3. Отсюда следует: количество самцов уменьшается по мере усложнения процесса совокупления (это относится к самцам, которых самка приносит в жертву любви). Очевидно, если бы был другой способ испытать наслаждение, эти самцы отказались бы от гибельного совокупления, и вид исчез бы. Но, видимо, Природа не дает им больше никакой возможности достичь удовлетворения [Следует отметить, что именно у вида богомола обыкно­венного (mantis religiosa), несмотря на малое количество сам­цов, самки пожирают их без всякой меры. Они всегда готовы к совокуплению и притягивают самцов даже после оплодот­ворения. Фабр наблюдал, как одна самка спарилась с семью самцами, которых поочередно сожрала. Властный и четкий половой инстинкт превосходит свою цель. Я, естественно, за­даюсь вопросом: быть может, у тех видов, которые о'шичают- ся меньшей пропорцией самцов, большей четкостью инстинк­та и, следовательно, меньшим количеством неиспользованно­го материала, «подверженного вариациям», диморфизм слу­жит женскому полу? Иначе говоря: не является ли внешний вид самцов этих видов менее блистательным, чем внешний вид самок? Так вот, именно это мы можем констатировать на примере вида mantis religiosa, самец которого, «маленький, тощий, бесцветный и непримечательный» (это эпитеты Фаб­ра), не может конкурировать с «призрачной красотой» самки, когда она разворачивает свои широкие, прозрачные, с зеле­ными прожилками, крылья. Фабр, впрочем, никак не коммен­тирует это необычное распределение внешних качеств, кото­рое подтверждает мою теорию. Я помещаю мои соображения в сноске, так как они отклоняются от основного сюжета, но мне бы не хотелось, чтобы они остались незамеченными: на мой взглад, они представляют очень большой интерес. Ра­дость, которую я испытал, когда, завершив построение столь новой и, признаюсь, столь дерзкой теории, я неожиданно на­шел ей подтверждение, можно сравнить с радостью искателя сокровищ из рассказа Эдгара По, который, копая землю, на­ходит на­ходит ящик с драгоценностями именно на том месте, где он должен был находиться согласно его расчетам. Быть может, я однажды опубликую другие наблюдения на ту же тему].

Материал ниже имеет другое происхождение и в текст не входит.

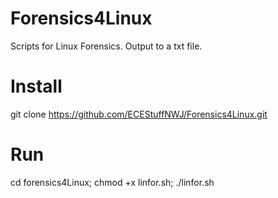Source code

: # Forensics4Linux
 Scripts for Linux Forensics. Output to a txt file.

# Install
git clone https://github.com/ECEStuffNWJ/Forensics4Linux.git

# Run
cd forensics4Linux; 
chmod +x linfor.sh; 
./linfor.sh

Повторяю, что это лишь предположения.
— Надо будет их обдумать. Чем лучше я вас понимаю, тем яснее вижу, что ваши выводы намного превосходят ваши изначальные посылки. Я благодарен вам, признаюсь, за то, что вы заставили меня размышлять о вещах, в которые обычно предписывается верить именно так, а не иначе. Итак, вот какое заключение я делаю.

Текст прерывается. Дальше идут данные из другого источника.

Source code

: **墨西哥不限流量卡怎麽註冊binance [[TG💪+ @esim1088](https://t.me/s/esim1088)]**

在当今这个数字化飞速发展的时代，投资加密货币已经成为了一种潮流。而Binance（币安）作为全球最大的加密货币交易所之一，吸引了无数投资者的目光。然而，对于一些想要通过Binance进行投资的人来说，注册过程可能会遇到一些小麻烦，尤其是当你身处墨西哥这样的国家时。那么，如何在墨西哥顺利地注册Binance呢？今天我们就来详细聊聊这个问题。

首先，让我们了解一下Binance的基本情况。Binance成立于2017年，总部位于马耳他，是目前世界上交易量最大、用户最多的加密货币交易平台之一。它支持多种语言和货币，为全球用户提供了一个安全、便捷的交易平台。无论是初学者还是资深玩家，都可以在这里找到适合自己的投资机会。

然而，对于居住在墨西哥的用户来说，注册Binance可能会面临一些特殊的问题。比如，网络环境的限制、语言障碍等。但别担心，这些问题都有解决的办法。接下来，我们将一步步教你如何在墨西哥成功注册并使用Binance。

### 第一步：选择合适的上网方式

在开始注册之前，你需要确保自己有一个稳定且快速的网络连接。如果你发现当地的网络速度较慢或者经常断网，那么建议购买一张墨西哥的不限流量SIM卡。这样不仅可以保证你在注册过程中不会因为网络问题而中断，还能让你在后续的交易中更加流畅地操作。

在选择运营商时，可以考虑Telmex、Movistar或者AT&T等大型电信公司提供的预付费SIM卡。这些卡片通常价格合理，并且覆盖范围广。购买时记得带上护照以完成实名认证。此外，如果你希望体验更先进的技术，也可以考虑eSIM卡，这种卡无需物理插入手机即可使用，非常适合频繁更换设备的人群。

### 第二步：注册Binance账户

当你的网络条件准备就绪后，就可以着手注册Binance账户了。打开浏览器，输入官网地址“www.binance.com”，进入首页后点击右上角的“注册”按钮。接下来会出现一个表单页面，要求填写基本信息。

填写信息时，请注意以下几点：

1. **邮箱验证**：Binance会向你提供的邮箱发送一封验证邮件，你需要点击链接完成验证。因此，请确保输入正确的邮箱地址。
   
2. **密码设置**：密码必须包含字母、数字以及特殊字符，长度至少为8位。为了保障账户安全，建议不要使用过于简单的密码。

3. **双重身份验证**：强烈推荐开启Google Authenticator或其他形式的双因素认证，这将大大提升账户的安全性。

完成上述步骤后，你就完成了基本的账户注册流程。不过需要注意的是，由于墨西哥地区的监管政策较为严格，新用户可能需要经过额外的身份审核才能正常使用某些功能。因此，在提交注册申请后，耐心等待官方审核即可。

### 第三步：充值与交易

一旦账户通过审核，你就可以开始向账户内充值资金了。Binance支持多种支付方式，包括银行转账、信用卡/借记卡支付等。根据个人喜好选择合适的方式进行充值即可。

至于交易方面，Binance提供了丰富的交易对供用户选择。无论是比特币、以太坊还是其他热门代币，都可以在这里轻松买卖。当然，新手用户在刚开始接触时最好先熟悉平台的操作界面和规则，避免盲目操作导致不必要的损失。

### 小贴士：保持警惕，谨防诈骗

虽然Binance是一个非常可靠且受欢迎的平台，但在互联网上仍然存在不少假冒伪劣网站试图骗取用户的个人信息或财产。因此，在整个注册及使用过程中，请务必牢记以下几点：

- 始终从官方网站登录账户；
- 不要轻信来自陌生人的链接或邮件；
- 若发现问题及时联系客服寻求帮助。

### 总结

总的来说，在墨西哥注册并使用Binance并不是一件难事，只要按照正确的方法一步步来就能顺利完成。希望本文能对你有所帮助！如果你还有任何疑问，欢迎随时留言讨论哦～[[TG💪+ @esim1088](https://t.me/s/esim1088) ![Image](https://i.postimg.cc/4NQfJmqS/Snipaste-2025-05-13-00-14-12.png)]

Несмотря на ваши утверждения, половой инстинкт существует и обладает властной и четкой силой. Но только в определенное время он ведет к соединению двух разных элементов. Для того чтобы поймать момент благорасположения самки, желание самца должно быть постоянным. По вашему мнению, самец действует бескорыстно, а самка — полна заботы о будущем. Только гетеросексуальные отношения (животных) ведут к оплодотворению.
— И самец не всегда удовлетворяется только ими.
— Мы давно не говорили о вашей книге. Делаете ли вы какие-нибудь выводы в ее первой части?
—Да, и мой выводя адресую сторонникам финализма: если, несмотря на почти постоянный преизбыток мужского элемента, природе требуется столько средств, столько ухищрений для того, чтобы обеспечить продолжение рода, удивительно ли, что нужно столько разного рода препятствий, чтобы удержать человечество от тех наклонностей, которые вы объявляете «ненормальными», что нужно столько разного рода
советов, примеров, призывов и убеждений, чтобы сохранить в человеческом обществе желаемый коэффициент гетеросексуальности.
— Позвольте мне верить, что эти стеснения и убеждения приносят пользу.
— Я не стану вас переубеждать, но только до завтра. Завтра мы рассмотрим наш вопрос не с зоологической, а с человеческой точки зрения, и подумаем, не намного ли превзошли меру все эти запреты и призывы. Признайте все же, что гомосексуальные вкусы уже не кажутся вам столь противоестественными, как нынче утром. На сегодня мне этого достаточно.

ТРЕТИЙ ДИАЛОГ

— Я много думал о нашем последнем разговоре,— сказал я Коридону, войдя к нему на следующий день.— Позвольте спросить, твердо ли вы верите в ту теорию, которую мне вчера излагали?
— Во всяком случае я твердо убежден в реальности фактов, которые лежат в ее основе. Что касается их объяснения, то я далек от того, чтобы считать его единственно возможным или наилучшим. Но, если позволите, это не имеет большого значения, на мой взгляд. Я хочу сказать, что значение предложенной новой системы, нового объяснения некоторых явлений измеряется не только точностью, но также и в особенности тем стимулом, которые новая теория дает уму, побуждая его к новым открытиям, новым выводам (пусть даже они подрывают ее). Она прокладывает новые пути, убирает препятствия, дает новое оружие. Важно, что она предлагает нечто новое и в то же время противостоит старому. Сегодня нам может показаться, что сами основы теории Дарвина колеблются, но будем ли мы отрицать, что дарвинизм способствовал развитию науки? Можно ли сказать, что Де Врис опроверг Дарвина? Нет, как нельзя сказать, что Дарвин или даже Ламарк опровергли X.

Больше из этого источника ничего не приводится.